Find the lines below in which the string "error" occurs. Copy each one.
========================================
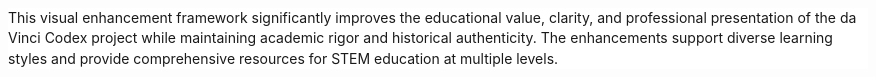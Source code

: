 
This visual enhancement framework significantly improves the educational value, clarity, and professional presentation of the da Vinci Codex project while maintaining academic rigor and historical authenticity. The enhancements support diverse learning styles and provide comprehensive resources for STEM education at multiple levels.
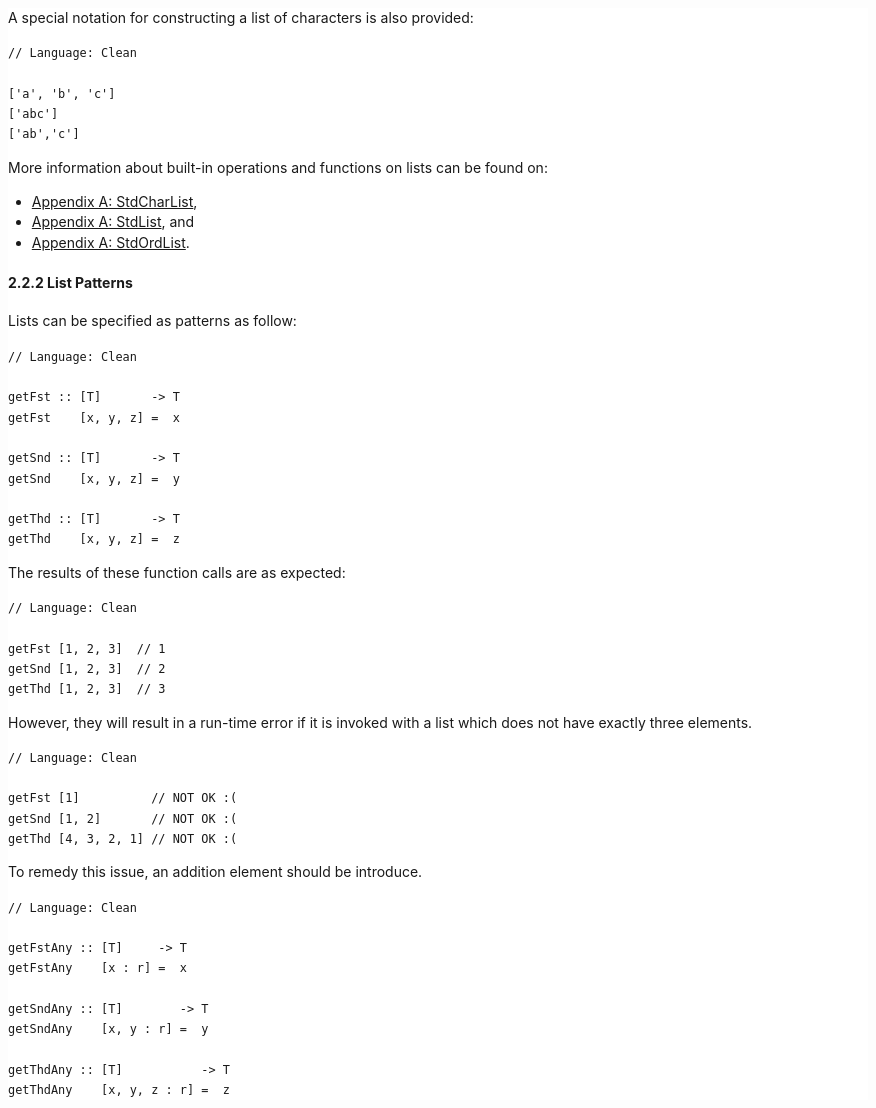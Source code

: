 A special notation for constructing a list of characters is also provided:

```
// Language: Clean

['a', 'b', 'c']  
['abc']
['ab','c']
```

More information about built-in operations and functions on lists can be found on:
- [Appendix A: StdCharList](appendix-a/stdcharlist),
- [Appendix A: StdList](appendix-a/stdlist), and
- [Appendix A: StdOrdList](appendix-a/stdordlist).

#### 2.2.2 List Patterns

Lists can be specified as patterns as follow:

```
// Language: Clean

getFst :: [T]       -> T
getFst    [x, y, z] =  x

getSnd :: [T]       -> T
getSnd    [x, y, z] =  y

getThd :: [T]       -> T
getThd    [x, y, z] =  z
```

The results of these function calls are as expected:

```
// Language: Clean

getFst [1, 2, 3]  // 1
getSnd [1, 2, 3]  // 2
getThd [1, 2, 3]  // 3
```

However, they will result in a run-time error if it is invoked with a list which does not have exactly three elements.

```
// Language: Clean

getFst [1]          // NOT OK :(
getSnd [1, 2]       // NOT OK :(
getThd [4, 3, 2, 1] // NOT OK :(
```

To remedy this issue, an addition element should be introduce.

```
// Language: Clean

getFstAny :: [T]     -> T
getFstAny    [x : r] =  x

getSndAny :: [T]        -> T
getSndAny    [x, y : r] =  y

getThdAny :: [T]           -> T
getThdAny    [x, y, z : r] =  z
```

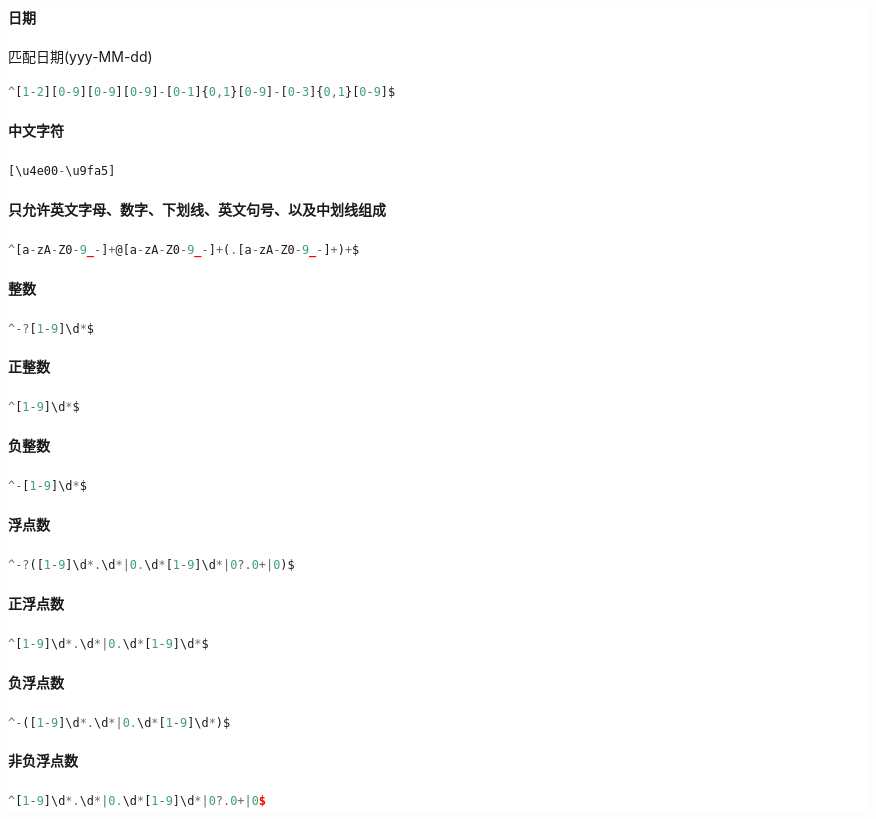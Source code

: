 #### 日期

匹配日期(yyy-MM-dd)

```js
^[1-2][0-9][0-9][0-9]-[0-1]{0,1}[0-9]-[0-3]{0,1}[0-9]$
```

#### 中文字符

```js
[\u4e00-\u9fa5]
```

#### 只允许英文字母、数字、下划线、英文句号、以及中划线组成

```js
^[a-zA-Z0-9_-]+@[a-zA-Z0-9_-]+(.[a-zA-Z0-9_-]+)+$
```

#### 整数

```js
^-?[1-9]\d*$
```

#### 正整数

```js
^[1-9]\d*$
```

#### 负整数

```js
^-[1-9]\d*$
```

#### 浮点数

```js
^-?([1-9]\d*.\d*|0.\d*[1-9]\d*|0?.0+|0)$
```

#### 正浮点数

```js
^[1-9]\d*.\d*|0.\d*[1-9]\d*$
```

#### 负浮点数

```js
^-([1-9]\d*.\d*|0.\d*[1-9]\d*)$
```

#### 非负浮点数

```js
^[1-9]\d*.\d*|0.\d*[1-9]\d*|0?.0+|0$
```
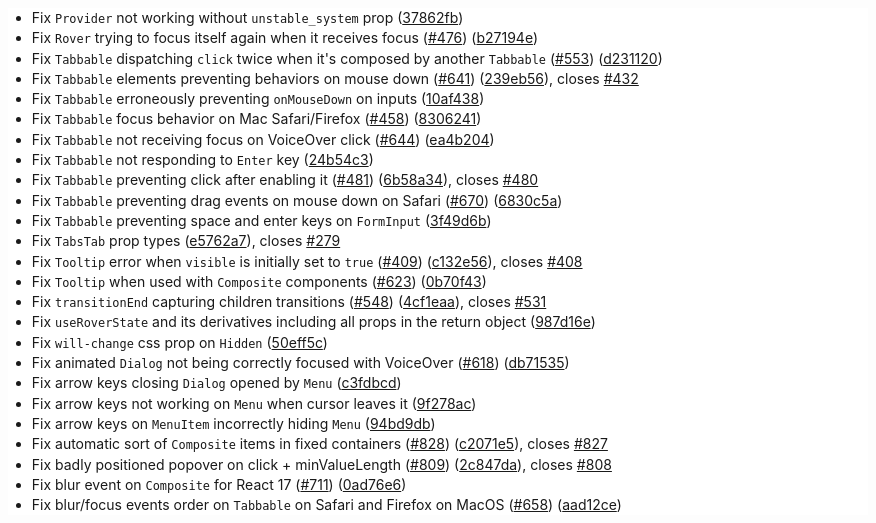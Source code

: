 * Fix `Provider` not working without `unstable_system` prop ([37862fb](https://github.com/reakit/reakit/commit/37862fbba7102ce70da8c5084fa85ff01df7dbde))
* Fix `Rover` trying to focus itself again when it receives focus ([#476](https://github.com/reakit/reakit/issues/476)) ([b27194e](https://github.com/reakit/reakit/commit/b27194e12023b1d5b5c8afe828bc32ae231271a1))
* Fix `Tabbable` dispatching `click` twice when it's composed by another `Tabbable` ([#553](https://github.com/reakit/reakit/issues/553)) ([d231120](https://github.com/reakit/reakit/commit/d23112071b983b35e9262dded9df5dd6e84cb6ce))
* Fix `Tabbable` elements preventing behaviors on mouse down ([#641](https://github.com/reakit/reakit/issues/641)) ([239eb56](https://github.com/reakit/reakit/commit/239eb5622a1a02cd6f69c857bb725c8250dad155)), closes [#432](https://github.com/reakit/reakit/issues/432)
* Fix `Tabbable` erroneously preventing `onMouseDown` on inputs ([10af438](https://github.com/reakit/reakit/commit/10af438f87409521e93fba4cff13ba400582a7a3))
* Fix `Tabbable` focus behavior on Mac Safari/Firefox ([#458](https://github.com/reakit/reakit/issues/458)) ([8306241](https://github.com/reakit/reakit/commit/8306241eaf97cc51f5ed71545c35dc05bc95babd))
* Fix `Tabbable` not receiving focus on VoiceOver click ([#644](https://github.com/reakit/reakit/issues/644)) ([ea4b204](https://github.com/reakit/reakit/commit/ea4b204b191eb40f4a87e4307ff01f573ea876ea))
* Fix `Tabbable` not responding to `Enter` key ([24b54c3](https://github.com/reakit/reakit/commit/24b54c3b4263522162e080471893b4999cca70b6))
* Fix `Tabbable` preventing click after enabling it ([#481](https://github.com/reakit/reakit/issues/481)) ([6b58a34](https://github.com/reakit/reakit/commit/6b58a34e94b58bfabfd6e2d17e7dfe472d9f1a0a)), closes [#480](https://github.com/reakit/reakit/issues/480)
* Fix `Tabbable` preventing drag events on mouse down on Safari ([#670](https://github.com/reakit/reakit/issues/670)) ([6830c5a](https://github.com/reakit/reakit/commit/6830c5a649c55c6e1a418490fff4a9b70a92b9d8))
* Fix `Tabbable` preventing space and enter keys on `FormInput` ([3f49d6b](https://github.com/reakit/reakit/commit/3f49d6bcdc55ac8083e1ad50147c9d3cf04231fc))
* Fix `TabsTab` prop types ([e5762a7](https://github.com/reakit/reakit/commit/e5762a75a642a42dd730f8b21f42a7acc646917b)), closes [#279](https://github.com/reakit/reakit/issues/279)
* Fix `Tooltip` error when `visible` is initially set to `true` ([#409](https://github.com/reakit/reakit/issues/409)) ([c132e56](https://github.com/reakit/reakit/commit/c132e56b3c2127093c128443f9c5f58713cdcbdc)), closes [#408](https://github.com/reakit/reakit/issues/408)
* Fix `Tooltip` when used with `Composite` components ([#623](https://github.com/reakit/reakit/issues/623)) ([0b70f43](https://github.com/reakit/reakit/commit/0b70f435673db13b75f82d69ac2760b485879674))
* Fix `transitionEnd` capturing children transitions ([#548](https://github.com/reakit/reakit/issues/548)) ([4cf1eaa](https://github.com/reakit/reakit/commit/4cf1eaad204a787be70f9db31b25e18972723ea2)), closes [#531](https://github.com/reakit/reakit/issues/531)
* Fix `useRoverState` and its derivatives including all props in the return object ([987d16e](https://github.com/reakit/reakit/commit/987d16e468b596d735e595c836a93aded466fd15))
* Fix `will-change` css prop on `Hidden` ([50eff5c](https://github.com/reakit/reakit/commit/50eff5c57f54a648228e27598a7ef08c2f4a7d0d))
* Fix animated `Dialog` not being correctly focused with VoiceOver ([#618](https://github.com/reakit/reakit/issues/618)) ([db71535](https://github.com/reakit/reakit/commit/db71535b4cdc4d7c88f7860d3a55b62202b845c8))
* Fix arrow keys closing `Dialog` opened by `Menu` ([c3fdbcd](https://github.com/reakit/reakit/commit/c3fdbcd03d4abc10becb25b9443dd9e2cc733968))
* Fix arrow keys not working on `Menu` when cursor leaves it ([9f278ac](https://github.com/reakit/reakit/commit/9f278ac6ff30a8b9794f0c28bf63f9e9941efcb1))
* Fix arrow keys on `MenuItem` incorrectly hiding `Menu` ([94bd9db](https://github.com/reakit/reakit/commit/94bd9db742e3ee2e05cee1fa6f9f98dd662befc8))
* Fix automatic sort of `Composite` items in fixed containers ([#828](https://github.com/reakit/reakit/issues/828)) ([c2071e5](https://github.com/reakit/reakit/commit/c2071e5c8a2eb3645a935788b1b03931927a750c)), closes [#827](https://github.com/reakit/reakit/issues/827)
* Fix badly positioned popover on click + minValueLength ([#809](https://github.com/reakit/reakit/issues/809)) ([2c847da](https://github.com/reakit/reakit/commit/2c847da75edebae2f511fb5f50c516dfcfa71981)), closes [#808](https://github.com/reakit/reakit/issues/808)
* Fix blur event on `Composite` for React 17 ([#711](https://github.com/reakit/reakit/issues/711)) ([0ad76e6](https://github.com/reakit/reakit/commit/0ad76e61560da5f25e99a01d9842bf53e18d7993))
* Fix blur/focus events order on `Tabbable` on Safari and Firefox on MacOS ([#658](https://github.com/reakit/reakit/issues/658)) ([aad12ce](https://github.com/reakit/reakit/commit/aad12ced87dd3a94e4679a8e510a2e8d9fd3c1f8))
========================================
## Written reply
However, they will result in a run-time error if it is invoked with a list which does not have exactly three elements.
* Fix `Tooltip` error when `visible` is initially set to `true` ([#409](https://github.com/reakit/reakit/issues/409)) ([c132e56](https://github.com/reakit/reakit/commit/c132e56b3c2127093c128443f9c5f58713cdcbdc)), closes [#408](https://github.com/reakit/reakit/issues/408)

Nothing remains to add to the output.